--- START ---
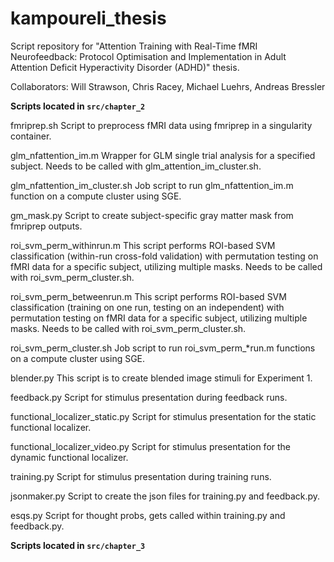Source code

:# kampoureli_thesis
Script repository for "Attention Training with Real-Time fMRI Neurofeedback: Protocol Optimisation and Implementation in Adult Attention Deficit Hyperactivity Disorder (ADHD)" thesis.

Collaborators: Will Strawson, Chris Racey, Michael Luehrs, Andreas Bressler

**Scripts located in `src/chapter_2`**

fmriprep.sh
Script to preprocess fMRI data using fmriprep in a singularity container.

glm_nfattention_im.m
Wrapper for GLM single trial analysis for a specified subject. Needs to be called with glm_attention_im_cluster.sh.

glm_nfattention_im_cluster.sh
Job script to run glm_nfattention_im.m function on a compute cluster using SGE.

gm_mask.py
Script to create subject-specific gray matter mask from fmriprep outputs.

roi_svm_perm_withinrun.m
This script performs ROI-based SVM classification (within-run cross-fold validation) with permutation testing on fMRI data for a specific subject, utilizing multiple masks. Needs to be called with roi_svm_perm_cluster.sh.

roi_svm_perm_betweenrun.m
This script performs ROI-based SVM classification (training on one run, testing on an independent) with permutation testing on fMRI data for a specific subject, utilizing multiple masks. Needs to be called with roi_svm_perm_cluster.sh.

roi_svm_perm_cluster.sh
Job script to run roi_svm_perm_*run.m functions on a compute cluster using SGE.

blender.py
This script is to create blended image stimuli for Experiment 1.

feedback.py
Script for stimulus presentation during feedback runs.

functional_localizer_static.py
Script for stimulus presentation for the static functional localizer.

functional_localizer_video.py
Script for stimulus presentation for the dynamic functional localizer.

training.py
Script for stimulus presentation during training runs.

jsonmaker.py
Script to create the json files for training.py and feedback.py.

esqs.py
Script for thought probs, gets called within training.py and feedback.py.

**Scripts located in `src/chapter_3`**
--- END ---
TASK PROMPT >> In your answer, include only the lines above starting at the line that holds "This script performs ROI-based SVM classification (within-run" and ending at the line that holds "roi_svm_perm_betweenrun.m", copied exactly.

ANSWER SECTION >>
This script performs ROI-based SVM classification (within-run cross-fold validation) with permutation testing on fMRI data for a specific subject, utilizing multiple masks. Needs to be called with roi_svm_perm_cluster.sh.

roi_svm_perm_betweenrun.m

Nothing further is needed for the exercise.